> Task instructions:
Using the listing below, report each line holding the string "help".

> Data:
* * * * * * *

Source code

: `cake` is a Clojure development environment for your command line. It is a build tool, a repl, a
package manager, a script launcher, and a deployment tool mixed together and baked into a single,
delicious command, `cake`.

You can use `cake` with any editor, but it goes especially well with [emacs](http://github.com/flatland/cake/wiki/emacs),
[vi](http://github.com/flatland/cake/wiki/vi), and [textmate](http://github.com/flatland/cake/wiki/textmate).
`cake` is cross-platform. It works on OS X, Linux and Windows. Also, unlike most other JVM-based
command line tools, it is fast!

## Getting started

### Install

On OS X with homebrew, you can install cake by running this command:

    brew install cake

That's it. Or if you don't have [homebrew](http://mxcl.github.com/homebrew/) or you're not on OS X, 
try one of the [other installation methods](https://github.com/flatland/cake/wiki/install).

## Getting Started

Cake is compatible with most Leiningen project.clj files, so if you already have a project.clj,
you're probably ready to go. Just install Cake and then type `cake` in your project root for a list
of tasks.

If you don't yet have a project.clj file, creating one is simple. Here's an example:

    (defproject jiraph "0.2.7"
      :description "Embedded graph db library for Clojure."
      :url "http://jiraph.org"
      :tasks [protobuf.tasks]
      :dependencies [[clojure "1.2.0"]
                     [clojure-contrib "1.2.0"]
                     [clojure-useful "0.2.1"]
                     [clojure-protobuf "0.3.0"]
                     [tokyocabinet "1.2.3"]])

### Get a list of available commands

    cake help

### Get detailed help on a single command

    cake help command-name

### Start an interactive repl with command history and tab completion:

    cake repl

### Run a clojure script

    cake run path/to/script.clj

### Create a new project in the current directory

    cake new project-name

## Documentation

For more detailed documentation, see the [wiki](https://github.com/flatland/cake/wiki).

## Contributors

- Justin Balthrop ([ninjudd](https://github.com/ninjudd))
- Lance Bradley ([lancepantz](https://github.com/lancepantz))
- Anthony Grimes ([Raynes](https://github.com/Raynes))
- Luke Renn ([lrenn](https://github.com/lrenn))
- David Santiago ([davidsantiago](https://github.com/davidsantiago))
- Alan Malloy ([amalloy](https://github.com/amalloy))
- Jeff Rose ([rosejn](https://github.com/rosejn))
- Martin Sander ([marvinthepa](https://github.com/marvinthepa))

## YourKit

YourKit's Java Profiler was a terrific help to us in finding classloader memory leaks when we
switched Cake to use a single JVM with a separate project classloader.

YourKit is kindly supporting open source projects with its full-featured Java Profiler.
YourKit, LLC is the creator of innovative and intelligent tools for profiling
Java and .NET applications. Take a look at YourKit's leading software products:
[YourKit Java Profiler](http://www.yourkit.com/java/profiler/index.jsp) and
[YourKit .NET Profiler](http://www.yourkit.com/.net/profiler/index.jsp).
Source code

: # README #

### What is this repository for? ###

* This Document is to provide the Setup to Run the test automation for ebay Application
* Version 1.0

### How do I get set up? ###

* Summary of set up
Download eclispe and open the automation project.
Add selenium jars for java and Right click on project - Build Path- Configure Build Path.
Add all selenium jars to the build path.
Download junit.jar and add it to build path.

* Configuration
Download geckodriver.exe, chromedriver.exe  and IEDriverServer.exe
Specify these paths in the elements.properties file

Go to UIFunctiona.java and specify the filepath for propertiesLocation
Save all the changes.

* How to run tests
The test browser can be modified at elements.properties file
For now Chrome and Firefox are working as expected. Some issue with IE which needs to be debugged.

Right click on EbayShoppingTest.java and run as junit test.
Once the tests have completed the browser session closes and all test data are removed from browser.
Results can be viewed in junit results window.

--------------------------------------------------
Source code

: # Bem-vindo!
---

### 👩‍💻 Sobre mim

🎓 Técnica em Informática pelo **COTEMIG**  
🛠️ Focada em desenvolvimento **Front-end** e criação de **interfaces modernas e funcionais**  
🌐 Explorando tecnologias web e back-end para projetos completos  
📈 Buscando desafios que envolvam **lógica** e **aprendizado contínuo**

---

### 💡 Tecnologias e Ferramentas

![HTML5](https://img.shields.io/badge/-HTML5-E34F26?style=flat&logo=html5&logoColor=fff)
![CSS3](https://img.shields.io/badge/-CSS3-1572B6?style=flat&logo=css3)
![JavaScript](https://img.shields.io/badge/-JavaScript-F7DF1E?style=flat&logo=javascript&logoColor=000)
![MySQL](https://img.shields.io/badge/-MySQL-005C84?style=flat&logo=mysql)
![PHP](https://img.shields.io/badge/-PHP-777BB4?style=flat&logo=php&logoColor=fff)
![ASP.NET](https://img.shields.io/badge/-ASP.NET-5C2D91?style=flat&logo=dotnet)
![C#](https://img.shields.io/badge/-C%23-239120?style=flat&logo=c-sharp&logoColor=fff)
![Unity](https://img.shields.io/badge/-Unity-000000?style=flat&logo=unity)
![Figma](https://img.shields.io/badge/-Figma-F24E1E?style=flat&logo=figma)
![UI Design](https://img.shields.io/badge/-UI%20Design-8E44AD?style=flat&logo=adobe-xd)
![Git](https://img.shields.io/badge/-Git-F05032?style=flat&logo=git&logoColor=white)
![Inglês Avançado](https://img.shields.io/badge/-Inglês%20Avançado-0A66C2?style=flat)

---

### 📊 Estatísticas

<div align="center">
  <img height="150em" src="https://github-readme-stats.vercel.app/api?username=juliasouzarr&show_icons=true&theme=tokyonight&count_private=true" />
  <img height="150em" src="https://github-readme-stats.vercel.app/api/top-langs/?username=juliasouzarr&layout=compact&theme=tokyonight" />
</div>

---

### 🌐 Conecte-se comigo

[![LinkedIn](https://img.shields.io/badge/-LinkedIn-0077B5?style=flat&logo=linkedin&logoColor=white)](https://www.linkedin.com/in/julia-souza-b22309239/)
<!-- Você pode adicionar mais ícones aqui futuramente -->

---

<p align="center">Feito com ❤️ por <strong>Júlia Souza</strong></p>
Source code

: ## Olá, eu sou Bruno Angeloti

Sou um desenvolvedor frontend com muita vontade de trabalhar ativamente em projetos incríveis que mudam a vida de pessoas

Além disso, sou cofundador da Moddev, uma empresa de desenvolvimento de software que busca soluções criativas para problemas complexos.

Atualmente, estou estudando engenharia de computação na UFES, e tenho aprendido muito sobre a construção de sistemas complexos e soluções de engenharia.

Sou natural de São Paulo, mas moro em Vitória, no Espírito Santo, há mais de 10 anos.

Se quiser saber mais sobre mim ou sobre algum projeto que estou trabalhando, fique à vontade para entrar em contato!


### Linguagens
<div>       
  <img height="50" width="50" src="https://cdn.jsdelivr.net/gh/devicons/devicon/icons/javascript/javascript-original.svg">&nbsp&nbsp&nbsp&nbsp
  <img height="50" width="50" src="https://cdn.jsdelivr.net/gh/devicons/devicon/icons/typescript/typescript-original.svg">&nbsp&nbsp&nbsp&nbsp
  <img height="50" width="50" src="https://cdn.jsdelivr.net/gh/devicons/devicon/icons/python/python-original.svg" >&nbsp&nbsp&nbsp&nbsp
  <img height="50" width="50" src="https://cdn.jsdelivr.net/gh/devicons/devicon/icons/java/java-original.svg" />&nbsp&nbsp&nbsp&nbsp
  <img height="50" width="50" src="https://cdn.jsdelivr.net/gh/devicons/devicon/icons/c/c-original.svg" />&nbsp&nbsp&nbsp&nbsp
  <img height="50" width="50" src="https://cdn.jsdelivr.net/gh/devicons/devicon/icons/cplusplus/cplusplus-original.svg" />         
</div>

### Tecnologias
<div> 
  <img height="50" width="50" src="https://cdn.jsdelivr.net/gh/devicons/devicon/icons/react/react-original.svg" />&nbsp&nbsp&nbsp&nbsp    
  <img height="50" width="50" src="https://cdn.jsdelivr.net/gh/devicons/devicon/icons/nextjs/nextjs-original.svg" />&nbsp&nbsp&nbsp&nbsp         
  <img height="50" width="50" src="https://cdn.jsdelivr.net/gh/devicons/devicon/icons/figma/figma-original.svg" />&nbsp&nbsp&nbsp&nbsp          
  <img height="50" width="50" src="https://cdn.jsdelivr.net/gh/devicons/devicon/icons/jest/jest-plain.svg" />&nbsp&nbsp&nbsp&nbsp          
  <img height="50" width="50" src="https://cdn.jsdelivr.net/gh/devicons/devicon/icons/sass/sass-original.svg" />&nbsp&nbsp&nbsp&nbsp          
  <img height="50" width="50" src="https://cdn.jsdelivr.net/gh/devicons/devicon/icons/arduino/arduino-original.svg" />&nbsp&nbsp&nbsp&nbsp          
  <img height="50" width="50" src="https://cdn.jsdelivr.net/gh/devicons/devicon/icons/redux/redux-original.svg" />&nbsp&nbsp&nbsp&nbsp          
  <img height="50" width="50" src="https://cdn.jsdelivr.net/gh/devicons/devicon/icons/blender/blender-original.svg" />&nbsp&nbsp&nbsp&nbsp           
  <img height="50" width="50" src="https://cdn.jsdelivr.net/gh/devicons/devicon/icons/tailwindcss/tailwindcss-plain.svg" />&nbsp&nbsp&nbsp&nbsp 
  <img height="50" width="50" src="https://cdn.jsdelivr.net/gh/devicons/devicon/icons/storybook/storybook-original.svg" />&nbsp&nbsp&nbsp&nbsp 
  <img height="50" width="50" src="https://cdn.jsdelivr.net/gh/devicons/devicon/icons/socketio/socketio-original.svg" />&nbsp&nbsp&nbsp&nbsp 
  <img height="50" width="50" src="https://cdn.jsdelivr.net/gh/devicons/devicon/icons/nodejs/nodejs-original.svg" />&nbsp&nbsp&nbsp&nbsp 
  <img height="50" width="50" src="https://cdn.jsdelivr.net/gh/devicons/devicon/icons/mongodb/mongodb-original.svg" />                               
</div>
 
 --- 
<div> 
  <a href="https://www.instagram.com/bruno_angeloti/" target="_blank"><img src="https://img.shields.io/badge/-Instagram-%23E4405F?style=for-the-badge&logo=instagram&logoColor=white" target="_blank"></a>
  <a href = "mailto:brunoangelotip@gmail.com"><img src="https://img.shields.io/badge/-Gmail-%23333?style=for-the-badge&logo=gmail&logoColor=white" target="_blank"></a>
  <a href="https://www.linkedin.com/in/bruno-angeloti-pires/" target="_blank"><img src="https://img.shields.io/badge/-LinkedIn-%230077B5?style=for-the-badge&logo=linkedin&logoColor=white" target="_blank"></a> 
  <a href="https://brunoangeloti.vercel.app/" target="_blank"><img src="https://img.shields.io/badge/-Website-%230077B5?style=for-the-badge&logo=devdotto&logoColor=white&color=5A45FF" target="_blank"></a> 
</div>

* * * * * * *

> Answer to the problem:
    cake help
### Get detailed help on a single command
    cake help command-name
YourKit's Java Profiler was a terrific help to us in finding classloader memory leaks when we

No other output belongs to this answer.